Exercise requirements
Which lines of the data contain the string "sqrt"? Show each of them.

Start of The records

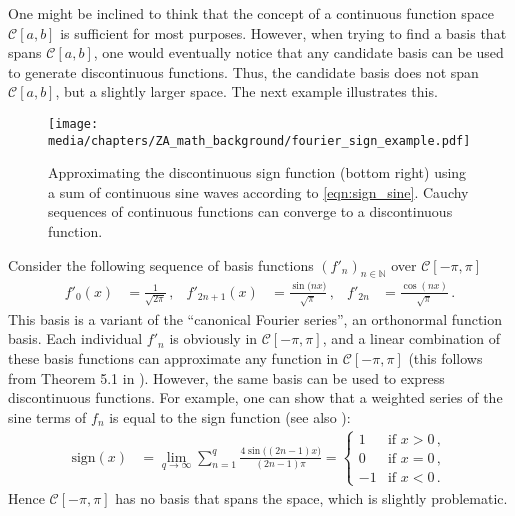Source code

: One might be inclined to think that the concept of a continuous function space $\mathcal{C}[a, b]$ is sufficient for most purposes. However, when trying to find a basis that spans $\mathcal{C}[a, b]$, one would eventually notice that any candidate basis can be used to generate discontinuous functions. Thus, the candidate basis does not span $\mathcal{C}[a, b]$, but a slightly larger space.
The next example illustrates this.

\begin{figure}[t]
\centering
\texttt{[image: media/chapters/ZA\_math\_background/fourier\_sign\_example.pdf]}
 	\caption[Approximating the discontinuous sign function using continuous functions]{Approximating the discontinuous sign function (bottom right) using a sum of continuous sine waves according to \cref{eqn:sign_sine}.
 	Cauchy sequences of continuous functions can converge to a discontinuous function.}
 	\label{fig:fourier_sign_example}
\end{figure}

\begin{example}
Consider the following sequence of basis functions $(f'_n)_{n \in \mathbb{N}}$ over $\mathcal{C}[-\pi, \pi]$
\begin{align}
 	f'_0(x) &= \frac{1}{\sqrt{2\pi}} \,,&
 	f'_{2n + 1}(x) &= \frac{\sin\big(nx\big)}{\sqrt{\pi}} \,, &
 	f'_{2n} &= \frac{\cos(nx)}{\sqrt{\pi}} \,.
 	\label{eqn:fourier_series_pi}
\end{align}
This basis is a variant of the \enquote{canonical Fourier series}, an orthonormal function basis.
Each individual $f'_n$ is obviously in $\mathcal{C}[-\pi, \pi]$, and a linear combination of these basis functions can approximate any function in $\mathcal{C}[-\pi, \pi]$ (this follows from Theorem 5.1 in \cite{young1988introduction}).
However, the same basis can be used to express discontinuous functions.
For example, one can show that a weighted series of the sine terms of $f_n$ is equal to the sign function (see also ):
\begin{align}
 	\mathrm{sign}(x) &= \lim_{q \to \infty}\sum_{n = 1}^q \frac{4 \sin\big((2n - 1)x\big)}{(2n - 1) \pi} = \begin{cases}
 		1 & \text{if } x > 0 \,,\\
 		0 & \text{if } x = 0 \,,\\
 		-1 & \text{if } x < 0 \,.
 	\end{cases}
 	\label{eqn:sign_sine}
\end{align}
Hence $\mathcal{C}[-\pi, \pi]$ has no basis that spans the space, which is slightly problematic.
\end{example}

End of The records

The answer
 	f'_0(x) &= \frac{1}{\sqrt{2\pi}} \,,&
 	f'_{2n + 1}(x) &= \frac{\sin\big(nx\big)}{\sqrt{\pi}} \,, &
 	f'_{2n} &= \frac{\cos(nx)}{\sqrt{\pi}} \,.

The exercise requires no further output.